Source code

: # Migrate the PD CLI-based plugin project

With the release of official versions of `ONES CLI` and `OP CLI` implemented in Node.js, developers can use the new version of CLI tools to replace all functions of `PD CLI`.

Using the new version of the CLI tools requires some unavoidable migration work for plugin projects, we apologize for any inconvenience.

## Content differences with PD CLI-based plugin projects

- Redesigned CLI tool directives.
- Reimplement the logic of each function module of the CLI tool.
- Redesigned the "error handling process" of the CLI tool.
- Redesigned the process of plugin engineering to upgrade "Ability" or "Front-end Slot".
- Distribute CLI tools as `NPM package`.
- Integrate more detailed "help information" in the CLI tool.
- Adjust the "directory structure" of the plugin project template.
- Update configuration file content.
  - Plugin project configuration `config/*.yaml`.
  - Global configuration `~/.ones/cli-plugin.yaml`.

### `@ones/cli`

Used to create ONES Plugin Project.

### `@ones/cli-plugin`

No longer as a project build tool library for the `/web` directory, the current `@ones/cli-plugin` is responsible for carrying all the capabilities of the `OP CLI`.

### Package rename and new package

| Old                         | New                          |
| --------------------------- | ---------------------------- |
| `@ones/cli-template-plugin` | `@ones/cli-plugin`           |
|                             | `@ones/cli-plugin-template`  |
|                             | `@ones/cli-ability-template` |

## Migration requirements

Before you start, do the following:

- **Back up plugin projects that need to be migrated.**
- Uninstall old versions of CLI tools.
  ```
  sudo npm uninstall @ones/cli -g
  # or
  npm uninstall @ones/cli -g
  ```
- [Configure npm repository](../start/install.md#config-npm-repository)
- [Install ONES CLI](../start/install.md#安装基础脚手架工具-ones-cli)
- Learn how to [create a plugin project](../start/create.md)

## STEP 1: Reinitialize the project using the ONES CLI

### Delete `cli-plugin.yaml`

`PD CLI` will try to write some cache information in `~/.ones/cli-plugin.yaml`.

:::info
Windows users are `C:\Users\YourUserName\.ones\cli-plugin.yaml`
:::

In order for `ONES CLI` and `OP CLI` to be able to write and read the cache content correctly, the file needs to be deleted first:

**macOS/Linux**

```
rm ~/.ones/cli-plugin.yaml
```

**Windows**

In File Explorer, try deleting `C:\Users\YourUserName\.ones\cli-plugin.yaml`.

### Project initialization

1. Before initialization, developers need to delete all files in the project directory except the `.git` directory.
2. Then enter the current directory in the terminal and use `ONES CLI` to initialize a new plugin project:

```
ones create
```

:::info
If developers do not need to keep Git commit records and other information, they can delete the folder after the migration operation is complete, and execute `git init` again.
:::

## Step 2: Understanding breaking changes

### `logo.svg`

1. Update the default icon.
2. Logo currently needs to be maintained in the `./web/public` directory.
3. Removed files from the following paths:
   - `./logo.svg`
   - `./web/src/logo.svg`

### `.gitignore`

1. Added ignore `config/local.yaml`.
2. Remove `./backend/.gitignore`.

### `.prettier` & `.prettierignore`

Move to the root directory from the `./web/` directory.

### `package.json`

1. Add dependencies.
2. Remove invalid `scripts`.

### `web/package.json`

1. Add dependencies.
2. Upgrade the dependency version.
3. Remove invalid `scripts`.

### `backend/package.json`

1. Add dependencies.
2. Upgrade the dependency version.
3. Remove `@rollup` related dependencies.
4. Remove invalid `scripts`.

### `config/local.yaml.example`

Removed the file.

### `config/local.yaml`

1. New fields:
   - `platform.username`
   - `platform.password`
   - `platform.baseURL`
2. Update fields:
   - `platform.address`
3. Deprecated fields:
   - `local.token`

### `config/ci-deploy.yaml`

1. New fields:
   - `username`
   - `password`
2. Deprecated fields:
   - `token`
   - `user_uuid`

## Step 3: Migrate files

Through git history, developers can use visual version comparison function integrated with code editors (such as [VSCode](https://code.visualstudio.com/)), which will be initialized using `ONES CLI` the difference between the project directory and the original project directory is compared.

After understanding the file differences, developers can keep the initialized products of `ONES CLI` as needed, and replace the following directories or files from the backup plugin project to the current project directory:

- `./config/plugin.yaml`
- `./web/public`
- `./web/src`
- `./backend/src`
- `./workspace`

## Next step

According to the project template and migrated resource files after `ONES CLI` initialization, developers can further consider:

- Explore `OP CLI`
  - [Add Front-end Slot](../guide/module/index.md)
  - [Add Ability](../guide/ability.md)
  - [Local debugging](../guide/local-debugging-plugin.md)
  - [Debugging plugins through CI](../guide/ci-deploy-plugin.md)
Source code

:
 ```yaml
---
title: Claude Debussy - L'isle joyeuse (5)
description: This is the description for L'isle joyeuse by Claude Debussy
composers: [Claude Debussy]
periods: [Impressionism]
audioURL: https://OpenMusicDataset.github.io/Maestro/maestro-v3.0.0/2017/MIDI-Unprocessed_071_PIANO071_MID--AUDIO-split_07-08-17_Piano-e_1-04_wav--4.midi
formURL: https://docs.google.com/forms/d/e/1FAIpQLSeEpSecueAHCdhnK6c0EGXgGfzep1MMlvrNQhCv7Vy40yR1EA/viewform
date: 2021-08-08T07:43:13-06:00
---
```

* * * *

Problem.
Output the data exactly, from the first line through the line that holds "- Reimplement the", so that no later line appears.

Your solution.
Source code

: # Migrate the PD CLI-based plugin project

With the release of official versions of `ONES CLI` and `OP CLI` implemented in Node.js, developers can use the new version of CLI tools to replace all functions of `PD CLI`.

Using the new version of the CLI tools requires some unavoidable migration work for plugin projects, we apologize for any inconvenience.

## Content differences with PD CLI-based plugin projects

- Redesigned CLI tool directives.
- Reimplement the logic of each function module of the CLI tool.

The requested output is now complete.